Drawing on the narrative review and their own expertise, panel members scored each recommendation on utility and feasibility.10 11 Utility was defined as whether the recommendation, if implemented, was likely to improve any aspect of collegiate athlete sleep. Feasibility was defined as the degree to which individuals or campuses would be able to implement the recommendation. For each dimension, scores were elicited on a nine-point scale, with higher scores indicating that the recommendation is more useful/feasible. Panel members were also invited to provide written comments about each recommendation. After panel members completed this process, mean scores for each recommendation were calculated separately for utility and feasibility. Any recommendations with a rounded mean score of 3 or less on either dimension were discarded, and any with a rounded mean score of 7 or more on both dimensions were included in the final product. Recommendations that received a rounded mean score >3 but <7 on either dimension were revisited.11
Panel members’ comments were reviewed and potential modifications to the statements (or potential additional support for implementation to address feasibility) were generated based on these comments. Content experts were subsequently invited to provide additional feedback on the proposed modifications and implementation support. The internal working group synthesised this feedback and final modifications were made to the recommendations. As with the first round of scoring, panel members were emailed a link to an anonymous online survey in which they scored each recommendation that was modified or did not achieve consensus during the prior round of scoring. This second round of data were analysed as in the first round. Recommendations that the panel determined to be useful and feasible were presented as the final product of this process. NCAA Research Review Board approval was obtained for the Delphi consensus process.

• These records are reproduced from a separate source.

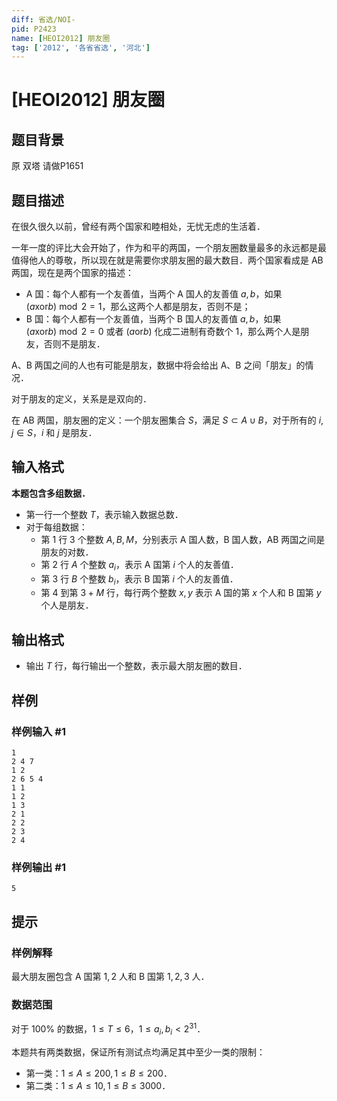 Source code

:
 ```yaml
---
diff: 省选/NOI-
pid: P2423
name: [HEOI2012] 朋友圈
tag: ['2012', '各省省选', '河北']
---
```

# [HEOI2012] 朋友圈
## 题目背景

原 双塔 请做P1651
## 题目描述

在很久很久以前，曾经有两个国家和睦相处，无忧无虑的生活着．

一年一度的评比大会开始了，作为和平的两国，一个朋友圈数量最多的永远都是最值得他人的尊敬，所以现在就是需要你求朋友圈的最大数目．两个国家看成是 AB 两国，现在是两个国家的描述：

- A 国：每个人都有一个友善值，当两个 A 国人的友善值 $a,b$，如果 $(a\mathbin{\mathrm{xor}} b) \bmod 2=1$，那么这两个人都是朋友，否则不是；
- B 国：每个人都有一个友善值，当两个 B 国人的友善值 $a,b$，如果 $(a\mathbin{\mathrm{xor}} b) \bmod 2=0$ 或者 $(a\mathbin{\mathrm{or}} b)$ 化成二进制有奇数个 $1$，那么两个人是朋友，否则不是朋友．

A、B 两国之间的人也有可能是朋友，数据中将会给出 A、B 之间「朋友」的情况．

对于朋友的定义，关系是是双向的．

在 AB 两国，朋友圈的定义：一个朋友圈集合 $S$，满足 $S \subset A \cup B$，对于所有的 $i,j \in S$，$i$ 和 $j$ 是朋友．

## 输入格式

**本题包含多组数据．**

- 第一行一个整数 $T$，表示输入数据总数．
- 对于每组数据：
  - 第 $1$ 行 $3$ 个整数 $A,B,M$，分别表示 A 国人数，B 国人数，AB 两国之间是朋友的对数．
  - 第 $2$ 行 $A$ 个整数 $a_i$，表示 A 国第 $i$ 个人的友善值．
  - 第 $3$ 行 $B$ 个整数 $b_i$，表示 B 国第 $i$ 个人的友善值．
  - 第 $4$ 到第 $3+M$ 行，每行两个整数 $x,y$ 表示 A 国的第 $x$ 个人和 B 国第 $y$ 个人是朋友．
## 输出格式

- 输出 $T$ 行，每行输出一个整数，表示最大朋友圈的数目．
## 样例

### 样例输入 #1
```
1
2 4 7
1 2
2 6 5 4
1 1
1 2
1 3
2 1
2 2
2 3
2 4
```
### 样例输出 #1
```
5

```
## 提示

### 样例解释

最大朋友圈包含 A 国第 $1,2$ 人和 B 国第 $1,2,3$ 人．

### 数据范围

对于 $100\%$ 的数据，$1 \le T \le 6$，$1 \le a_i, b_i < 2^{31}$．

本题共有两类数据，保证所有测试点均满足其中至少一类的限制：

- 第一类：$1 \le A \le 200, 1 \le B \le 200$．
- 第二类：$1 \le A \le 10, 1 \le B \le 3000$．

The American College Health Association’s annual National College Health Assessment (NCHA) survey includes information about sleep behaviour and allows researchers to aggregate results by students who self-identify as varsity athletes.12 Among 14 134 collegiate athletes at NCAA member institutions, 61% reported daytime fatigue at least three or more days in the past week, and others reported consistent or more serious sleep difficulties (table 1). These data are similar to those in non-athletes,12 suggesting lack of sleep is endemic among all college students.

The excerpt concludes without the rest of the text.